Obama Signs New Tax Modification Into Law Making Miami, NYC A Haven For Foreign Investors
January 5, 2016Foreigners have made 16% of U.S. property purchases in 2015. A welcomed break for investors abroad interested in the safety net of the U.S. real estate market is a new law signed by President Barack Obama that would ease restrictions brought on by a 35-year-old tax on foreign investments known as FIRPTA. With the 1980 law, many foreign buyers had to structure purchases to make themselves minority investors and bypass the tax. The provision in the new law now waves the taxes imposed and enables foreign pensions to buy as much as 10 percent of a U.S. publicly traded real estate investment trust, breaking down the outdated tax barrier which was capped at 5 percent previously.
Investments from foreign buyers have resulted in the U.S. cementing its position as a top performing real estate market on the global scale. Investors from Latin America, Canada, Asia, and Europe have boosted real estate purchases with strong economic gains developing in cities such as New York, Miami and California, where residential sales and investments from international buyers and ultra high net worth investors (UHNWI) have created boom markets in the last few years. Overall investments in residential and commercial real estate totaled around $78.4 billion in 2015 – 16 percent of the total $483 billion invested around the country, surging from $4.7 billion in foreign investment in 2009, according to Real Capital Analytics. This data predicts that U.S. real Estate could draw more foreigners who are expected to dump more money into the market in 2016. In fact, according to the Association of Foreign Investors in Real Estate (AFIRE) survey, the U.S. has ranked first for countries with the best opportunity for price appreciation in 2016.
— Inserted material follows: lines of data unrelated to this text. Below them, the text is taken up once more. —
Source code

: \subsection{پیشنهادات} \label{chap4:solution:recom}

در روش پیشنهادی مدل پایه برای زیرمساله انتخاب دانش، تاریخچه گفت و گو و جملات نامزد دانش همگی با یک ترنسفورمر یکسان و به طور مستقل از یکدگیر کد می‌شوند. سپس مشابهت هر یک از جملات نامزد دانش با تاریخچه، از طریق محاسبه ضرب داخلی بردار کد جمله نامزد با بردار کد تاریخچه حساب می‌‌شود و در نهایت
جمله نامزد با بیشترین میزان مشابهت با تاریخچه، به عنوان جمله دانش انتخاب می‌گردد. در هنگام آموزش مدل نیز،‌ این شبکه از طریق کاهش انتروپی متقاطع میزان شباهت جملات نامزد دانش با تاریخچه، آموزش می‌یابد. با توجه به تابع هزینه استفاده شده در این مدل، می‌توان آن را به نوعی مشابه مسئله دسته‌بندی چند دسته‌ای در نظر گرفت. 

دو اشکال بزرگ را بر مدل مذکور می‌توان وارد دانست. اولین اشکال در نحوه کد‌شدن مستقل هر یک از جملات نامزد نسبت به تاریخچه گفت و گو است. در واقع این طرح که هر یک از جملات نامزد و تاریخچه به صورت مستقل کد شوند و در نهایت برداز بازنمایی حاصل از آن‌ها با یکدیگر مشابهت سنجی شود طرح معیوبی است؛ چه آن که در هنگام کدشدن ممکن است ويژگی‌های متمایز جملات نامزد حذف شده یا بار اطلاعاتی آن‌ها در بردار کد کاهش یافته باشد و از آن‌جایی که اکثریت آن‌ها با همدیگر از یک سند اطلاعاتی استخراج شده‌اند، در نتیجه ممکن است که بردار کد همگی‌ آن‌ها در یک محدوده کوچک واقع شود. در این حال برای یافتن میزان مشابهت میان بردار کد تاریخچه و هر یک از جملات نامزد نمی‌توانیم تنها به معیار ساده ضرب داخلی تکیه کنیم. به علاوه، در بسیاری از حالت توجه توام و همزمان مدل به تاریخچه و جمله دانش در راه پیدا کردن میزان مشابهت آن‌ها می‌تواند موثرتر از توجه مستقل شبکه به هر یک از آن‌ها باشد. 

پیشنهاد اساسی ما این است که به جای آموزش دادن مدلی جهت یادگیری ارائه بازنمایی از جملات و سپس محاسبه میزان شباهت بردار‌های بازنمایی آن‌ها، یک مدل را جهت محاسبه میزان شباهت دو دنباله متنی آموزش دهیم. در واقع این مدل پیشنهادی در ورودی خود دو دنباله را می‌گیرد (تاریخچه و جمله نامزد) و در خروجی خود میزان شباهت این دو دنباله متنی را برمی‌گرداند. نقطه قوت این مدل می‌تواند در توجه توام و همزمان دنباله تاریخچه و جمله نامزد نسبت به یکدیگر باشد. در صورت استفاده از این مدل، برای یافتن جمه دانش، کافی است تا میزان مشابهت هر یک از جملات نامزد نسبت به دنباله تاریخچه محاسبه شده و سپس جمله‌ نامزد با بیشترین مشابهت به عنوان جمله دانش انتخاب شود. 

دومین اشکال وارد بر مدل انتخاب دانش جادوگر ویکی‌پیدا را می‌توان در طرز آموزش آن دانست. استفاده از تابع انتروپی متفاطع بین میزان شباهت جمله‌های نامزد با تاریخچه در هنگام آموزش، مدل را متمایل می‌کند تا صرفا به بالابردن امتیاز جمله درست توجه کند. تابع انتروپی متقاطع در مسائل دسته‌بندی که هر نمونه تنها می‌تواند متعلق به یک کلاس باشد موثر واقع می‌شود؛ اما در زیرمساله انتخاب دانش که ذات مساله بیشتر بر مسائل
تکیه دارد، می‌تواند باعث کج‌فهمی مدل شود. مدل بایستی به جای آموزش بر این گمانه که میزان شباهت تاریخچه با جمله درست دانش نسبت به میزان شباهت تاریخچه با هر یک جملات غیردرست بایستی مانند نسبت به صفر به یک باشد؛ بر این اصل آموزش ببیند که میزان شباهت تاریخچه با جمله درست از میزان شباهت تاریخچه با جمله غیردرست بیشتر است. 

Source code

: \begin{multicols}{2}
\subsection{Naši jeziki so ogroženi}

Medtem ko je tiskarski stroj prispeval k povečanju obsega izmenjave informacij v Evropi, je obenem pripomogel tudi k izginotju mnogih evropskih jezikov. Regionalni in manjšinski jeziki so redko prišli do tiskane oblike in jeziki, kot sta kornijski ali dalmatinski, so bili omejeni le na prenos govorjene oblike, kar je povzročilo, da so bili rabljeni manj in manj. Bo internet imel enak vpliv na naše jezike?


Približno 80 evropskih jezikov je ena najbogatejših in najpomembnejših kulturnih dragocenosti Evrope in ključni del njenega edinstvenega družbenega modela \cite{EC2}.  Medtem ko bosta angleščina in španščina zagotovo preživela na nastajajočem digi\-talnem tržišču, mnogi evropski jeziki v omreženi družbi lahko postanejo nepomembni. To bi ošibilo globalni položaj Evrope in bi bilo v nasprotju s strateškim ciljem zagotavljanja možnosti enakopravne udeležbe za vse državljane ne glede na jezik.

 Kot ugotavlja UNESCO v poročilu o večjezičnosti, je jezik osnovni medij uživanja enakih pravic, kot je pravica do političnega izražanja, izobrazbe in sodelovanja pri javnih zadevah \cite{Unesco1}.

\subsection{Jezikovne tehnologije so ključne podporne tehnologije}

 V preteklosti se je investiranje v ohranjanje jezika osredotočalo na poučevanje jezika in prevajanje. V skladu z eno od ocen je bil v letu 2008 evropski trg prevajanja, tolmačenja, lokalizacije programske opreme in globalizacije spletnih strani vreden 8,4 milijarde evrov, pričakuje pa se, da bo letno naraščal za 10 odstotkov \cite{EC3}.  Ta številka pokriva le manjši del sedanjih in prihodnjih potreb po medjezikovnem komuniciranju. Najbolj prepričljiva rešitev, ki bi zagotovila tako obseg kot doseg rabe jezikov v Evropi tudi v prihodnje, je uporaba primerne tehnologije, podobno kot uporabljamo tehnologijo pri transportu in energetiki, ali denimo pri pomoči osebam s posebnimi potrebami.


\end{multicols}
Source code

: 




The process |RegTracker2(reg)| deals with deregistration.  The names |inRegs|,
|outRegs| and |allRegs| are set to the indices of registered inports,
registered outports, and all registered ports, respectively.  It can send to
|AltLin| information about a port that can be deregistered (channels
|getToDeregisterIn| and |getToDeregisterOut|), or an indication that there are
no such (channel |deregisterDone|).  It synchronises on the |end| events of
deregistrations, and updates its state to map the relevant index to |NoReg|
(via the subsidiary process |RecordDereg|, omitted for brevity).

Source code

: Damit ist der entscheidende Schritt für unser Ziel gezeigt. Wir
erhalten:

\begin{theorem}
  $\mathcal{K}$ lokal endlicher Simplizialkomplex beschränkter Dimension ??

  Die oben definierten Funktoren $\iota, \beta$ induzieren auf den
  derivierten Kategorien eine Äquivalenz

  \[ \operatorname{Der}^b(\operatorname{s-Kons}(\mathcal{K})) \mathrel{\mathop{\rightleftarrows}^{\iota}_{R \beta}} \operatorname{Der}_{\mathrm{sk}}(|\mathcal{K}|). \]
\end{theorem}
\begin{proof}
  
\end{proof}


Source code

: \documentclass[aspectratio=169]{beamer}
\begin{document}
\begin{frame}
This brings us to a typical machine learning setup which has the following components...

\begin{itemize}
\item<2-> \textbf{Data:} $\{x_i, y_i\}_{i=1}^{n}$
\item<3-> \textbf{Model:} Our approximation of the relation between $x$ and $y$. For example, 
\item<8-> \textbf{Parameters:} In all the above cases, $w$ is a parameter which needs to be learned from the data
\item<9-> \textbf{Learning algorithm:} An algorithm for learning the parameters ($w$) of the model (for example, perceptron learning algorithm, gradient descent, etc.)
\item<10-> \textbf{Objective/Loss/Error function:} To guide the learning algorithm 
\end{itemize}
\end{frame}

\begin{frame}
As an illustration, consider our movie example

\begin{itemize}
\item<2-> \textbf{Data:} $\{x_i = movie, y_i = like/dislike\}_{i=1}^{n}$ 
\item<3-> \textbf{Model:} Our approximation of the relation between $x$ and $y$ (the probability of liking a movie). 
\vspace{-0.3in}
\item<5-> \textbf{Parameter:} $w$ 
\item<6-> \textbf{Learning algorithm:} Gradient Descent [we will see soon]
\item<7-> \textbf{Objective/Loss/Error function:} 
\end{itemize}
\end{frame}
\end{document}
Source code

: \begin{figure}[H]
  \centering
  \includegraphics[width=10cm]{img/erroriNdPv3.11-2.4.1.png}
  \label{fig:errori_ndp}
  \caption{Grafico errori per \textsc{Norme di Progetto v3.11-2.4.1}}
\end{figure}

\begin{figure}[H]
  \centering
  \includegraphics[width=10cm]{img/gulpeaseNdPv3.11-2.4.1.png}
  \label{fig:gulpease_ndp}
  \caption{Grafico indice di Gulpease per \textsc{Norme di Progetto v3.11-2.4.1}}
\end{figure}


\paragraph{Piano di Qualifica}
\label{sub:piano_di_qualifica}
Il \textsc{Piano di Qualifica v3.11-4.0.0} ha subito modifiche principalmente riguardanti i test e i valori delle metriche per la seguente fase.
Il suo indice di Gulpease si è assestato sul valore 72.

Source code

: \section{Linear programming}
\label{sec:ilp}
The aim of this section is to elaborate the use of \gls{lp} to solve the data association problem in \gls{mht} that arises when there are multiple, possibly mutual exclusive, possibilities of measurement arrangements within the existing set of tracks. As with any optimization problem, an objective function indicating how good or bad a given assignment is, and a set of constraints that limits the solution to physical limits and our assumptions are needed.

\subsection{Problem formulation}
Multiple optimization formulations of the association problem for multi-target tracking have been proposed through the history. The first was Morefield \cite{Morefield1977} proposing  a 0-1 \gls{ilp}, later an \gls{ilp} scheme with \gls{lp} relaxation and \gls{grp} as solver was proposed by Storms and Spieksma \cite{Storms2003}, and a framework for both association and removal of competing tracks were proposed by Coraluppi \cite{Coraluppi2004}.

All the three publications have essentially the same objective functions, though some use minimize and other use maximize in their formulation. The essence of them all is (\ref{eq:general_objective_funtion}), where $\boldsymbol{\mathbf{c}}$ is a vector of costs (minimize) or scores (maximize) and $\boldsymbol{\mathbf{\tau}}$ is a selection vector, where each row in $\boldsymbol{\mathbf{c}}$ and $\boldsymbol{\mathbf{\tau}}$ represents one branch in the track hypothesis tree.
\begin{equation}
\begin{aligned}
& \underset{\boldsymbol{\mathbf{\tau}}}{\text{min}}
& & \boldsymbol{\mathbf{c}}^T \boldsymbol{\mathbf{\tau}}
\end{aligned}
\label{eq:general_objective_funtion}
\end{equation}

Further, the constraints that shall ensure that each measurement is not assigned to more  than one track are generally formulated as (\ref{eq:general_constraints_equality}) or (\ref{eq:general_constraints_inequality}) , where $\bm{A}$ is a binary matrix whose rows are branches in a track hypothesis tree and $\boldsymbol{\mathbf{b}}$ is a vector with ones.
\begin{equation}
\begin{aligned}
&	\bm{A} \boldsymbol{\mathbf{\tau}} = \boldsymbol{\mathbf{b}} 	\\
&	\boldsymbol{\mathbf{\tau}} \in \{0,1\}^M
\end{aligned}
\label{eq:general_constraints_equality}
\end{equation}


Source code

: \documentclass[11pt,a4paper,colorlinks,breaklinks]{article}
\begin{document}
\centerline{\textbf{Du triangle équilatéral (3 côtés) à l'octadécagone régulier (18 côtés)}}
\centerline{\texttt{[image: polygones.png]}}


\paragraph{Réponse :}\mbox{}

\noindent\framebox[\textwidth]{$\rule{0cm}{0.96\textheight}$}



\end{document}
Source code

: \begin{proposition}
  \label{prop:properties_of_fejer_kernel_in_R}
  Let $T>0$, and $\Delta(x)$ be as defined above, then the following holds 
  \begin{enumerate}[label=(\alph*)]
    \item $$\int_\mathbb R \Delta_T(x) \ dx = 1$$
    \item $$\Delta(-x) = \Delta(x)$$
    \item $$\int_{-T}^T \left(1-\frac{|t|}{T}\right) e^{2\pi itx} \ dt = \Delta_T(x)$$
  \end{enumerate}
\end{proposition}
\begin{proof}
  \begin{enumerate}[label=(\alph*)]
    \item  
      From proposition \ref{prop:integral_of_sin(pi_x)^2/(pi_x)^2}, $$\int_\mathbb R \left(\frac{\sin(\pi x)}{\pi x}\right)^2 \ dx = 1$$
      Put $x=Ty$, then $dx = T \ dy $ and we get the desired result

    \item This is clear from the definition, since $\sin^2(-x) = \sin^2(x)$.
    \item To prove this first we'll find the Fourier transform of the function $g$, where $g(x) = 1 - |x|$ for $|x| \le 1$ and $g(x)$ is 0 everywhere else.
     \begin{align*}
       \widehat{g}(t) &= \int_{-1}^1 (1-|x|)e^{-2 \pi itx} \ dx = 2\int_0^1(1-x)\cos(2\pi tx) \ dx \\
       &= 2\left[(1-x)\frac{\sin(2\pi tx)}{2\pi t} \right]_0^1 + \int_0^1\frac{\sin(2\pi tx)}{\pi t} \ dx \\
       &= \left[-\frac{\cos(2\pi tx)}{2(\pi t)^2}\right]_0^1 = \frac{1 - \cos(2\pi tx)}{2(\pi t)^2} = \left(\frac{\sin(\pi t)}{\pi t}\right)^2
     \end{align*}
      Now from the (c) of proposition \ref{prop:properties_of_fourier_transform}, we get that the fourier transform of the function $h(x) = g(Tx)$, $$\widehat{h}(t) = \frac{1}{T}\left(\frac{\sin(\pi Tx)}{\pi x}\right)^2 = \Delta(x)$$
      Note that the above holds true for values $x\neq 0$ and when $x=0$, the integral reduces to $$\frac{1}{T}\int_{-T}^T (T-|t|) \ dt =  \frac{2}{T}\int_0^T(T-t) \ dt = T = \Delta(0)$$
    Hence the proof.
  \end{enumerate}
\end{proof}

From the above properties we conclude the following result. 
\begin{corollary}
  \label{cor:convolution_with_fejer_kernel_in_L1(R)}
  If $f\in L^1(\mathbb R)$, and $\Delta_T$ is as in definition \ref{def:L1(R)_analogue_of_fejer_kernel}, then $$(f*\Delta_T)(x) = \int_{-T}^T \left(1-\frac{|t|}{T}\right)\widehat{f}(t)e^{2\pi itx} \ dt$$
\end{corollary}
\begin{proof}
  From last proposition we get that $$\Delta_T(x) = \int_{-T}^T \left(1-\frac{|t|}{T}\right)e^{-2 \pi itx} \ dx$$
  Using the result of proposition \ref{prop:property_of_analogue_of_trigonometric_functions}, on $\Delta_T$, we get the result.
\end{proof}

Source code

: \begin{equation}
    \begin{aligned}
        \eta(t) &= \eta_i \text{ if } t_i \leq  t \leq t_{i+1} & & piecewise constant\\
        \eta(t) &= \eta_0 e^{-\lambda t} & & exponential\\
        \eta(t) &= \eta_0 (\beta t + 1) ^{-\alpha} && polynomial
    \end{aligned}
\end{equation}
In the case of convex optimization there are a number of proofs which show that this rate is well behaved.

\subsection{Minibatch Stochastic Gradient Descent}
For 2016, a weak European market, China’s economic slowdown and Brazil’s recession plus the struggling Latin American markets could boost prices and drive more capital into top U.S. real estate markets as foreign buyers and UHNWI look for safer investments and better returns. The recent legislation giving investors a break from certain FIRPTA taxes should provide additional incentives toencourage and significantly increase foreign investment in equity REITs.